I'm surprised this boat got this old without an owner installing inboard genoa tracks - a pretty good sign the boat was never raced, or at least, never raced seriously.


----------



## ltgoshen (Jan 5, 2009)

*Hin zcc30675m81e*

Thats my other question what can this number tell me abought this boat??



RobGallagher said:


> I owned one for 11 yrs. Feel free to PM me.
> Thats my other question what can this number tell me abought this boat??
> 
> The deck may in fact be dry. I had a complete survey done when I purchased the boat and the decks where dry. My boat was a '72 and I had the survey done in 2000.
> ...


----------



## sailingfool (Apr 17, 2000)

ltgoshen said:


> Thats my other question what can this number tell me abought this boat??


The boom is one foot higher than early years (raised in '78 to reduce head aches).


----------



## ltgoshen (Jan 5, 2009)

*Sailingfool Thanks I was told differant.*



sailingfool said:


> I'm surprised this boat got this old without an owner installing inboard genoa tracks - a pretty good sign the boat was never raced, or at least, never raced seriously.


I was told that the man who owned this boat raced quite a bit. However, He would have been at the end of his sailing adventures around 1996 / 1997? I do have some photos of the sails if you would care to see them.


----------



## ltgoshen (Jan 5, 2009)

*Thanks Rob.*



RobGallagher said:


> I noticed in the photo there are winches at the mast and aft by the companion way. If you end up single handing often, and run all your lines aft, you might want to remove the hardware at the mast. It's a magnet for fouling jib sheets during a tack in a breeze.


It looks to me the solar vents are in the way of the winches on both sides not to mention that the diamiter is to large for the placement?


----------



## RobGallagher (Aug 22, 2001)

No and no. 

I had the same set up on an identical deck. Works well.


----------



## ltgoshen (Jan 5, 2009)

*IM not sent*

I tried to send you a IM but I have to have 15 or more post to send a IM I will follow up soon


----------



## sailingfool (Apr 17, 2000)

ltgoshen said:


> I was told that the man who owned this boat raced quite a bit. However, He would have been at the end of his sailing adventures around 1996 / 1997? I do have some photos of the sails if you would care to see them.


Maybe raced in a light air region? The short track next to the cockpit might trim a 155%, hard to see just where it is. However a smaller sail, such as a 120% or less, trimmed to the toerail, will point some 10 degrees less than with a track inside the shrouds, and go no faster (and that is personal experience with the boat). From a race perspective, you may as well stay at home.
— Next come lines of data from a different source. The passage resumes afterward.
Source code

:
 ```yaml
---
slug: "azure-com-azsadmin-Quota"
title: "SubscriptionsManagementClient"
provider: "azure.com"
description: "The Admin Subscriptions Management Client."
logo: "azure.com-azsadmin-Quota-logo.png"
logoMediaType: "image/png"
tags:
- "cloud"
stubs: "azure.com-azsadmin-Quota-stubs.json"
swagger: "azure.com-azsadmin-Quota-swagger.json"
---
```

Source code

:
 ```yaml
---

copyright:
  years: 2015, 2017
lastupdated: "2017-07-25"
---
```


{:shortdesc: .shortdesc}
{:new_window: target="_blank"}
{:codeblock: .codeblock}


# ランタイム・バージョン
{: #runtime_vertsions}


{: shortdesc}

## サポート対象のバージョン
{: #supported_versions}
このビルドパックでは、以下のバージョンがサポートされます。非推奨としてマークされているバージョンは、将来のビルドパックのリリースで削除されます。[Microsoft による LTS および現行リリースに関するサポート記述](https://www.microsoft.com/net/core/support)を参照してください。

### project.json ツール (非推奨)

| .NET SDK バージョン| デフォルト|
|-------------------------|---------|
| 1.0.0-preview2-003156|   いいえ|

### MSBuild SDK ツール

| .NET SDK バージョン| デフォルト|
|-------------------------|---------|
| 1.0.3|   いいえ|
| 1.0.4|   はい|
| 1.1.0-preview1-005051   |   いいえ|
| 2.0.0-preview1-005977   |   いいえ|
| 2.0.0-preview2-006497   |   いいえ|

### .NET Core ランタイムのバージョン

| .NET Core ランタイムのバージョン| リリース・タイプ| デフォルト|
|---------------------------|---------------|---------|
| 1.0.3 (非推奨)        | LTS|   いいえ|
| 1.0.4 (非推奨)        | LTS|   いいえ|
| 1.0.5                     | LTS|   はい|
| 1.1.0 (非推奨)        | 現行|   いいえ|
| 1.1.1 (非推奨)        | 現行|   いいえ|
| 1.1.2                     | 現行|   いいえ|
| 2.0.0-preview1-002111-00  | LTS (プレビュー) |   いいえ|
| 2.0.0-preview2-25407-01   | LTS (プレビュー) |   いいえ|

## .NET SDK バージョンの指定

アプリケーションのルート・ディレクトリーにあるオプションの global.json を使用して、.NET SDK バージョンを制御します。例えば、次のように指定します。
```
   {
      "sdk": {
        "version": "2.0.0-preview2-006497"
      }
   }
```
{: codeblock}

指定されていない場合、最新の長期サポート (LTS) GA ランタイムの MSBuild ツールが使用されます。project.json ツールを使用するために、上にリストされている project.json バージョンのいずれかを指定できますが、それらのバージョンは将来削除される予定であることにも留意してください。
FWIW, I found this boat to be extremely competitive in PHRF, sailing to or above its rating in all conditions. When the breeze got over 18 or so, the boat really hustled, it was not uncommon to beat the bigger C&C 33s or 34s, boat for boat, even though they started 10 minutes earlier... definitely


----------



## ltgoshen (Jan 5, 2009)

*I just want a nice weekend pleasure sailer*

I may want to race later, but i'm aproching 50 and I live on the Atlantic between Savannah and Charleston. I just want a good weekend sailer. And maybe take south a few trips south no so much the racing. I hope I'm able to single hand her alright thow. My wife may not always want to go along.


----------



## RobGallagher (Aug 22, 2001)

sailingfool said:


> Maybe raced in a light air region? The short track next to the cockpit might trim a 155%, hard to see just where it is. However a smaller sail, such as a 120% or less, trimmed to the toerail, will point some 10 degrees less than with a track inside the shrouds, and go no faster (and that is personal experience with the boat). From a race perspective, you may as well stay at home.
> 
> FWIW, I found this boat to be extremely competitive in PHRF, sailing to or above its rating in all conditions. When the breeze got over 18 or so, the boat really hustled, it was not uncommon to beat the bigger C&C 33s or 34s, boat for boat, even though they started 10 minutes earlier... definitely


My old boat was raced for 20+ years with the same short track. According to the previous owner he did very well. I asked him why he never installed one and he said it was not needed.

The boat is very stiff, was designed to fly huge head sails and I found I could carry a 135 in some pretty serious winds, and that was without a reef in the main.

I also noticed that with all the racing sails my boat came with even the 110% was cut with a short luff and a long foot. It was stubby but it still overlapped the main and could be trimmed well with that short track.

I'm no expert in design and theory, but I believe this boat was designed when "the slot" was considered very important in generating lift.

Another sail in the old inventory was a 175% genny.... now THAT was an overlap


----------



## ltgoshen (Jan 5, 2009)

*Head sails*



RobGallagher said:


> My old boat was raced for 20+ years with the same short track. According to the previous owner he did very well. I asked him why he never installed one and he said it was not needed.
> 
> The boat is very stiff, was designed to fly huge head sails and I found I could carry a 135 in some pretty serious winds, and that was without a reef in the main.
> 
> ...


Not sure I have ever seen a "HeadSail" like this one. It has a reef in it? Is this a storm sail or a racing sail? nade in EnglandSailmakers | Sailmaking | Jeckells The Sailmakers
here ia a photo of the sail.


----------



## RobGallagher (Aug 22, 2001)

ltgoshen said:


> Not sure I have ever seen a "HeadSail" like this one. It has a reef in it? Is this a storm sail or a racing sail? nade in EnglandSailmakers | Sailmaking | Jeckells The Sailmakers
> here ia a photo of the sail.


Let me rephrase;

I'll call it "fractional". It has a long foot that overlaps the main but the luff only hoists (approx) 3/4 of the way up the headstay.

The overall sq. footage of the sail might be equal to a 100% or 110% but there is more of an overlap at the foot, less as the leach rises because it is fractional.

I'm sure the sail was made for the boat, so, I'm gonna assume it was a racing sail. It had the corresponding sail numbers on the sail and information on the sail bag.

I never used it much because it would have needed a _very_ long pennant at the head to work on the roller furling. It went with the boat when I sold it.


----------